Welcome to You Ask Andy

Joey Huggenberger, age 7, of Homer, Neb., for his question:

WHO WAS CRAZY HORSE?

A most colorful period of American history was written with the westward movement of civilization. From the Great Plains to the Rockies and then on toward the Pacific, wagon trains moved the white man into new territory. And one after another of the Plains Indian tribes gathered to defend their lands.

Indians from the Great Plains were fast riding horsemen and excellent buffalo hunters. Members of the various tribes looked alike. They were all tall. They covered their naked bodies and faces with war paint and wore war bonnets of eagle feathers. They would charge screaming shrill war cries. It was actually the last cry of defiance of a most courageous people.

Red Cloud called all the great chiefs of the Dakota or Sioux tribes together  Sitting Bull, Rain in the Face, Man Afraid of His Horses and Crazy Horse. White men were ruthlessly killing the herds of buffalo and something had to be done.

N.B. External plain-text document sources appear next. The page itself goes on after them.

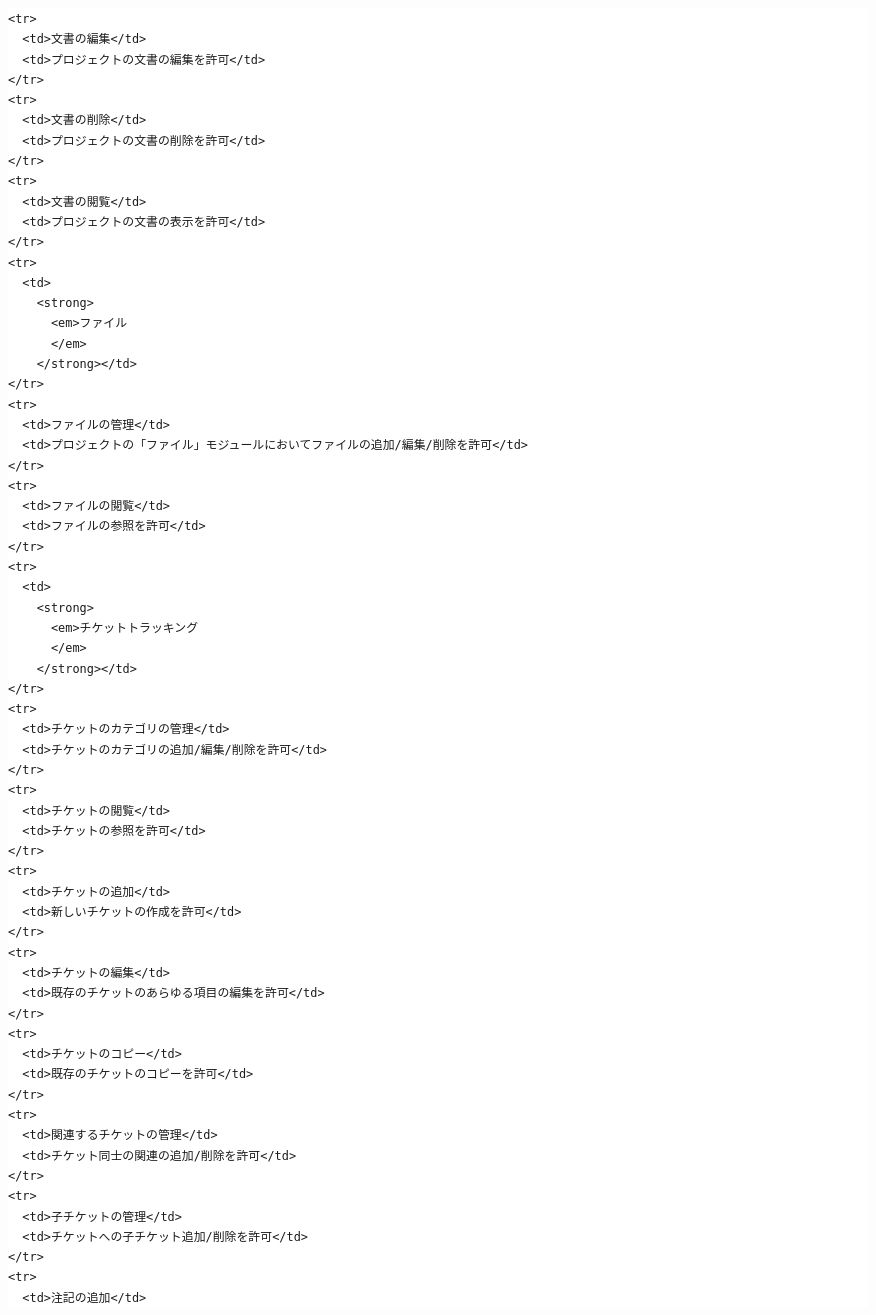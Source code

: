     <tr>
      <td>文書の編集</td>
      <td>プロジェクトの文書の編集を許可</td>
    </tr>
    <tr>
      <td>文書の削除</td>
      <td>プロジェクトの文書の削除を許可</td>
    </tr>
    <tr>
      <td>文書の閲覧</td>
      <td>プロジェクトの文書の表示を許可</td>
    </tr>
    <tr>
      <td>
        <strong>
          <em>ファイル
          </em>
        </strong></td>
    </tr>
    <tr>
      <td>ファイルの管理</td>
      <td>プロジェクトの「ファイル」モジュールにおいてファイルの追加/編集/削除を許可</td>
    </tr>
    <tr>
      <td>ファイルの閲覧</td>
      <td>ファイルの参照を許可</td>
    </tr>
    <tr>
      <td>
        <strong>
          <em>チケットトラッキング
          </em>
        </strong></td>
    </tr>
    <tr>
      <td>チケットのカテゴリの管理</td>
      <td>チケットのカテゴリの追加/編集/削除を許可</td>
    </tr>
    <tr>
      <td>チケットの閲覧</td>
      <td>チケットの参照を許可</td>
    </tr>
    <tr>
      <td>チケットの追加</td>
      <td>新しいチケットの作成を許可</td>
    </tr>
    <tr>
      <td>チケットの編集</td>
      <td>既存のチケットのあらゆる項目の編集を許可</td>
    </tr>
    <tr>
      <td>チケットのコピー</td>
      <td>既存のチケットのコピーを許可</td>
    </tr>
    <tr>
      <td>関連するチケットの管理</td>
      <td>チケット同士の関連の追加/削除を許可</td>
    </tr>
    <tr>
      <td>子チケットの管理</td>
      <td>チケットへの子チケット追加/削除を許可</td>
    </tr>
    <tr>
      <td>注記の追加</td>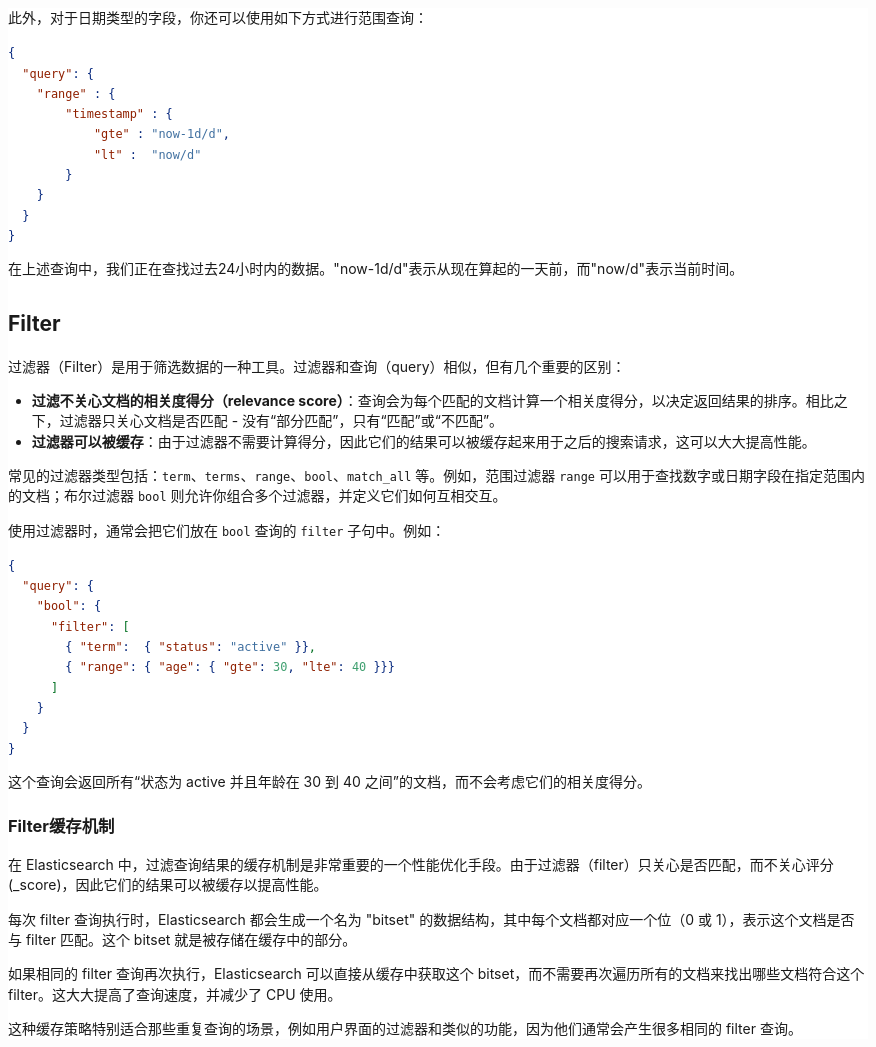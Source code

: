 此外，对于日期类型的字段，你还可以使用如下方式进行范围查询：

```json
{
  "query": {
    "range" : {
        "timestamp" : {
            "gte" : "now-1d/d",
            "lt" :  "now/d"
        }
    }
  }
}
```

在上述查询中，我们正在查找过去24小时内的数据。"now-1d/d"表示从现在算起的一天前，而"now/d"表示当前时间。

## Filter

过滤器（Filter）是用于筛选数据的一种工具。过滤器和查询（query）相似，但有几个重要的区别：

- **过滤不关心文档的相关度得分（relevance score）**：查询会为每个匹配的文档计算一个相关度得分，以决定返回结果的排序。相比之下，过滤器只关心文档是否匹配 - 没有“部分匹配”，只有“匹配”或“不匹配”。
- **过滤器可以被缓存**：由于过滤器不需要计算得分，因此它们的结果可以被缓存起来用于之后的搜索请求，这可以大大提高性能。

常见的过滤器类型包括：`term`、`terms`、`range`、`bool`、`match_all` 等。例如，范围过滤器 `range` 可以用于查找数字或日期字段在指定范围内的文档；布尔过滤器 `bool` 则允许你组合多个过滤器，并定义它们如何互相交互。

使用过滤器时，通常会把它们放在 `bool` 查询的 `filter` 子句中。例如：

```json
{
  "query": {
    "bool": {
      "filter": [
        { "term":  { "status": "active" }},
        { "range": { "age": { "gte": 30, "lte": 40 }}}
      ]
    }
  }
}
```

这个查询会返回所有“状态为 active 并且年龄在 30 到 40 之间”的文档，而不会考虑它们的相关度得分。

### Filter缓存机制

在 Elasticsearch 中，过滤查询结果的缓存机制是非常重要的一个性能优化手段。由于过滤器（filter）只关心是否匹配，而不关心评分 (_score)，因此它们的结果可以被缓存以提高性能。

每次 filter 查询执行时，Elasticsearch 都会生成一个名为 "bitset" 的数据结构，其中每个文档都对应一个位（0 或 1），表示这个文档是否与 filter 匹配。这个 bitset 就是被存储在缓存中的部分。

如果相同的 filter 查询再次执行，Elasticsearch 可以直接从缓存中获取这个 bitset，而不需要再次遍历所有的文档来找出哪些文档符合这个 filter。这大大提高了查询速度，并减少了 CPU 使用。

这种缓存策略特别适合那些重复查询的场景，例如用户界面的过滤器和类似的功能，因为他们通常会产生很多相同的 filter 查询。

The Army had started to build a series of forts along one of the wagon train routes called the Bozeman trail. The Sioux decided to take to the warpath with Red Cloud doing everything possible to stop the fort construction. In December, 1866, the Indians killed Capt. William Fetterman and 80 men near Fort Phil Kearny. The next summer Fort Smith was attacked.

In 1875 gold was discovered in the Black Hills of South Dakota. The treaty of Fort raramie had given the Black Hills to the Sioux, but in spite of the treaty prospectors invaded the land and the Northern Pacific Railway laid tracks across the Indian hunting grounds.

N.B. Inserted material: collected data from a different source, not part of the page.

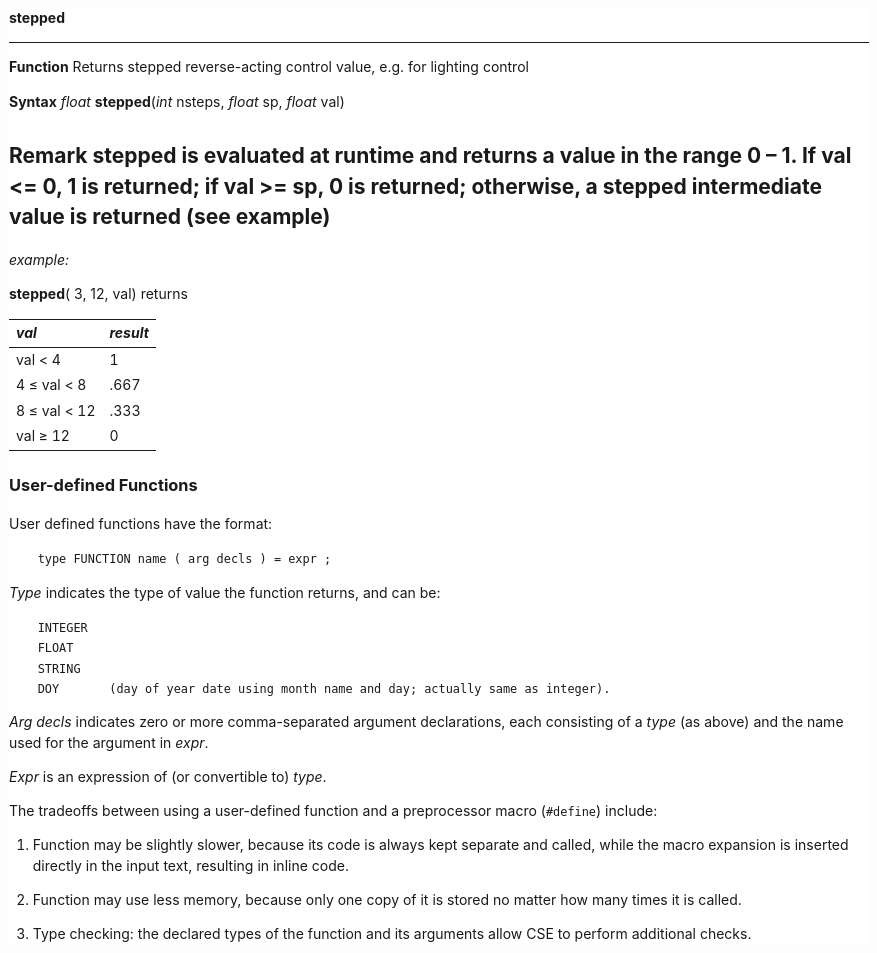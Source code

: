 **stepped**

------------  ------------------------------------------------------------------
**Function**  Returns stepped reverse-acting control value, e.g. for lighting
              control

**Syntax**    *float* **stepped**(*int* nsteps, *float* sp, *float* val)

**Remark**    **stepped** is evaluated at runtime and returns a value in the
              range 0 – 1. If val <= 0, 1 is returned; if val >= sp, 0 is
              returned; otherwise, a stepped intermediate value is returned
              (see example)
--------------------------------------------------------------------------------

*example:*

**stepped**( 3, 12, val) returns 

|*val*|*result*|
|:-----------|:--------------|
|val $<$ 4|1|
|4 $\leq$ val $<$ 8|.667|
|8 $\leq$ val $<$ 12|.333|
|val $\geq$ 12|0|

### User-defined Functions

User defined functions have the format:

```
    type FUNCTION name ( arg decls ) = expr ;
```

*Type* indicates the type of value the function returns, and can be:

```
    INTEGER
    FLOAT
    STRING
    DOY       (day of year date using month name and day; actually same as integer).
```

*Arg decls* indicates zero or more comma-separated argument declarations, each consisting of a *type* (as above) and the name used for the argument in *expr*.

*Expr* is an expression of (or convertible to) *type*.

The tradeoffs between using a user-defined function and a preprocessor macro (`#define`) include:

1. Function may be slightly slower, because its code is always kept separate and called, while the macro expansion is inserted directly in the input text, resulting in inline code.

2. Function may use less memory, because only one copy of it is stored no matter how many times it is called.

3. Type checking: the declared types of the function and its arguments allow CSE to perform additional checks.
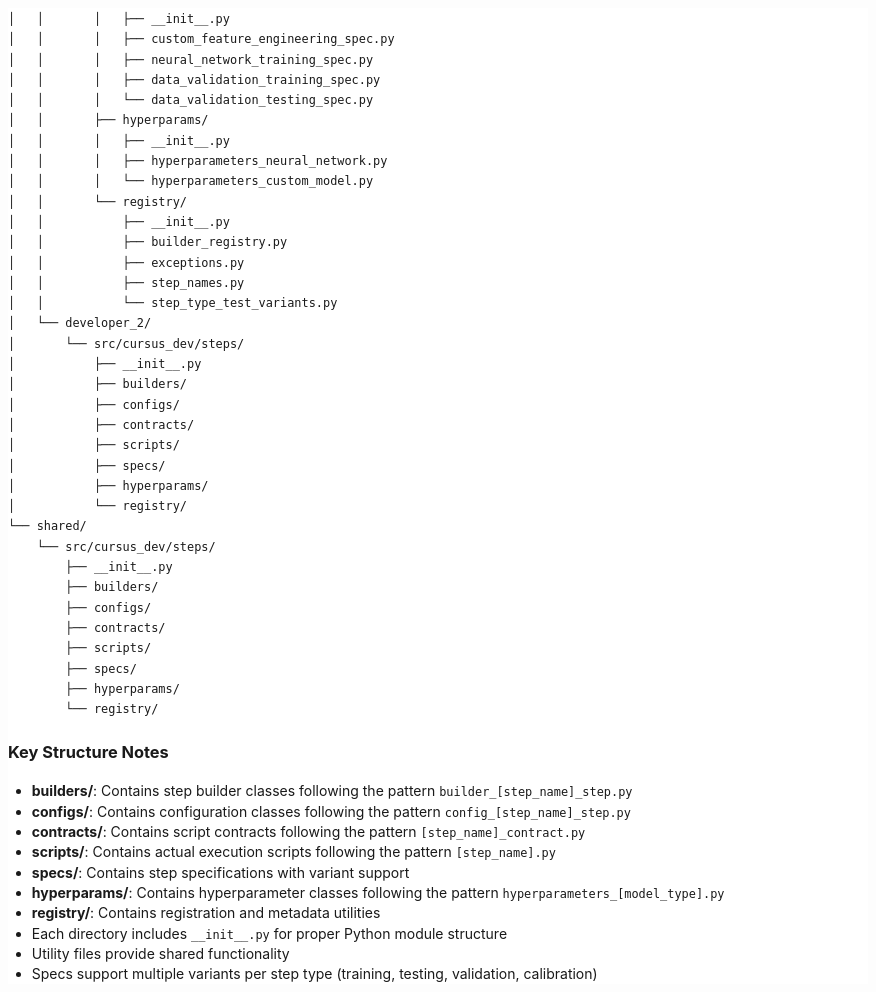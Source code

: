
 ```
│   │       │   ├── __init__.py
│   │       │   ├── custom_feature_engineering_spec.py
│   │       │   ├── neural_network_training_spec.py
│   │       │   ├── data_validation_training_spec.py
│   │       │   └── data_validation_testing_spec.py
│   │       ├── hyperparams/
│   │       │   ├── __init__.py
│   │       │   ├── hyperparameters_neural_network.py
│   │       │   └── hyperparameters_custom_model.py
│   │       └── registry/
│   │           ├── __init__.py
│   │           ├── builder_registry.py
│   │           ├── exceptions.py
│   │           ├── step_names.py
│   │           └── step_type_test_variants.py
│   └── developer_2/
│       └── src/cursus_dev/steps/
│           ├── __init__.py
│           ├── builders/
│           ├── configs/
│           ├── contracts/
│           ├── scripts/
│           ├── specs/
│           ├── hyperparams/
│           └── registry/
└── shared/
    └── src/cursus_dev/steps/
        ├── __init__.py
        ├── builders/
        ├── configs/
        ├── contracts/
        ├── scripts/
        ├── specs/
        ├── hyperparams/
        └── registry/
```

### Key Structure Notes

- **builders/**: Contains step builder classes following the pattern `builder_[step_name]_step.py`
- **configs/**: Contains configuration classes following the pattern `config_[step_name]_step.py`
- **contracts/**: Contains script contracts following the pattern `[step_name]_contract.py`
- **scripts/**: Contains actual execution scripts following the pattern `[step_name].py`
- **specs/**: Contains step specifications with variant support
- **hyperparams/**: Contains hyperparameter classes following the pattern `hyperparameters_[model_type].py`
- **registry/**: Contains registration and metadata utilities
- Each directory includes `__init__.py` for proper Python module structure
- Utility files provide shared functionality
- Specs support multiple variants per step type (training, testing, validation, calibration)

The call came again for war. The Sioux Indians made a desperate attempt to keep back the white men. Crazy Horse led the Indians to a victory at the Battle of the Rosebud in 1876.

Crazy Horse then joined forces with Sitting Bull at the Little Bighorn River. A band of Sioux trapped Gen. George A. Custer and more than 200 of his men from the Seventh Cavalry. Outnumbered, Gen. Custer and his men were all killed in the massacre that came to be known as Custer's last stand.

Crazy Horse was pursued by Col. Nelson Miles and in the spring of 1877 he surrendered. He was killed in the same year while fighting to escape from prison.

Crazy Horse and other great Indian chiefs played important parts in the history of the expansion and settling of the United States. The Sioux rebellion, an important chapter, came to an end when the Indians were brutally slain at the Battle of Wounded Knee in 1890. Andy will not comment at this time on the important moral issues in the wars involving the Indians.